*ASSIGNED TASK*: Here is the task for the records below: repeat exactly the lines from the one with "ROF19.1.3.11 & EditScenarioContent\\" to the one with "ROF19.1.6.1 & EditScenarioContent\\", both included, and nothing else.

*DATASET RECORDS*:
---

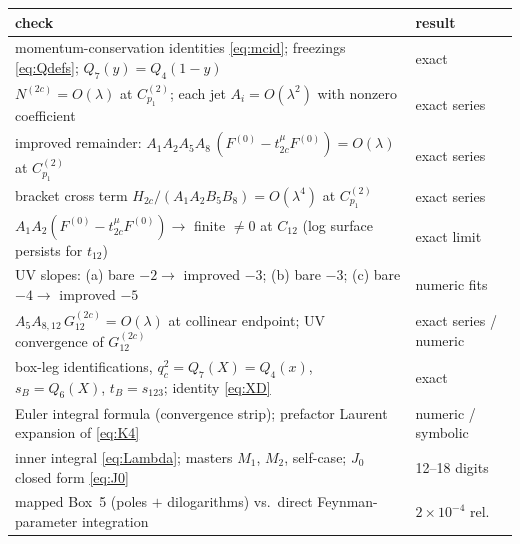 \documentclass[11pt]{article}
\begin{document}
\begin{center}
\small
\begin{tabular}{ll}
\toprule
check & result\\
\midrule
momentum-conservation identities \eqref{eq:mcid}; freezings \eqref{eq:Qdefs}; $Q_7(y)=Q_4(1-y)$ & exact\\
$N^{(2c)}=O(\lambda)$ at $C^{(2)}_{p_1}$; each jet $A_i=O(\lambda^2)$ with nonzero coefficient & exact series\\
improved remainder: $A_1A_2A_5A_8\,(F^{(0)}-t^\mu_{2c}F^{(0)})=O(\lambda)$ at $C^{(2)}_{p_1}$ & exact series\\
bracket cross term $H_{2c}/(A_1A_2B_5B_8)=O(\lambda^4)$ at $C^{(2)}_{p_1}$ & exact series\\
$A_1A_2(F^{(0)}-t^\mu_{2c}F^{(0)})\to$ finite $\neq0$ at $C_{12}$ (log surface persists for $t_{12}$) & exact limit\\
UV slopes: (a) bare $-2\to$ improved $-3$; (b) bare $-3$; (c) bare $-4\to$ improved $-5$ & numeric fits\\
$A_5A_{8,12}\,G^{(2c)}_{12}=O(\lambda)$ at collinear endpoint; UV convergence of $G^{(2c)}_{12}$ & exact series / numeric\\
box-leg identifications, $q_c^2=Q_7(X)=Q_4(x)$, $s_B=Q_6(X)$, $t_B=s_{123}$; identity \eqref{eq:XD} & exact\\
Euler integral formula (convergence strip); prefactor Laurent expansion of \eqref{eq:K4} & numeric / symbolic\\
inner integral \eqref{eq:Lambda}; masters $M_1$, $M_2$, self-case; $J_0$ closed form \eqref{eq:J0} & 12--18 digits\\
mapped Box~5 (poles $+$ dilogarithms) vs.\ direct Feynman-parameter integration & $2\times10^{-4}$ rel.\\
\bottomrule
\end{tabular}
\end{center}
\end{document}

---

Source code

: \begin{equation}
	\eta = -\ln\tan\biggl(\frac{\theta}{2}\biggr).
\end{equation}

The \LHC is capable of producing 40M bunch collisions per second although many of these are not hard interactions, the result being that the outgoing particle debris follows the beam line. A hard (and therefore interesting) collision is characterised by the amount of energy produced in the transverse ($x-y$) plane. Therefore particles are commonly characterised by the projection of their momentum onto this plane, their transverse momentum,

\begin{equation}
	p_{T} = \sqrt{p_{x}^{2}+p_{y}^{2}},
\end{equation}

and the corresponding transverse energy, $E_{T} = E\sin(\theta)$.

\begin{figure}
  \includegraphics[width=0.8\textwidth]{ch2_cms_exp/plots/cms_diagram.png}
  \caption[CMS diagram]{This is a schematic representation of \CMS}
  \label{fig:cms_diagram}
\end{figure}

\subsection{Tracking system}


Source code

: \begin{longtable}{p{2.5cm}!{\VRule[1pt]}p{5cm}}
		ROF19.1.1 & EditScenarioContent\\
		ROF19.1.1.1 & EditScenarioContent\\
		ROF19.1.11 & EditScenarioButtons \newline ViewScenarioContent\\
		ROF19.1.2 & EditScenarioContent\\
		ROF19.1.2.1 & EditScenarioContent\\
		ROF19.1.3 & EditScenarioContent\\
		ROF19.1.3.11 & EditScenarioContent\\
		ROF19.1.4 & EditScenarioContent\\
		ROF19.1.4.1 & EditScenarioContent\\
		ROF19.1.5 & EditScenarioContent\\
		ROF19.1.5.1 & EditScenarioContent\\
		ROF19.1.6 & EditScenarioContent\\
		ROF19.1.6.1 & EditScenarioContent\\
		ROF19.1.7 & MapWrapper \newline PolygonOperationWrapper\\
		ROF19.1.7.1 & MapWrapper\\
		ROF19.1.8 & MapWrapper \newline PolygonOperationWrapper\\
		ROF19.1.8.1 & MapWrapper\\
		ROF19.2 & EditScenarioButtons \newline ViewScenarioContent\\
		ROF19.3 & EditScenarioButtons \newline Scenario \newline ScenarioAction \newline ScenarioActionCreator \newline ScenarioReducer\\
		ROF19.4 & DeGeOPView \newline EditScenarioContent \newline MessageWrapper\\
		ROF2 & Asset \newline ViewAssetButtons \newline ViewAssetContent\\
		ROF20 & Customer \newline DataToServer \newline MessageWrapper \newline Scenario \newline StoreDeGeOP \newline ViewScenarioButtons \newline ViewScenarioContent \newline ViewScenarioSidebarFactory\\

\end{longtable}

---

*RESULT FOR THIS TASK*:
		ROF19.1.3.11 & EditScenarioContent\\
		ROF19.1.4 & EditScenarioContent\\
		ROF19.1.4.1 & EditScenarioContent\\
		ROF19.1.5 & EditScenarioContent\\
		ROF19.1.5.1 & EditScenarioContent\\
		ROF19.1.6 & EditScenarioContent\\
		ROF19.1.6.1 & EditScenarioContent\\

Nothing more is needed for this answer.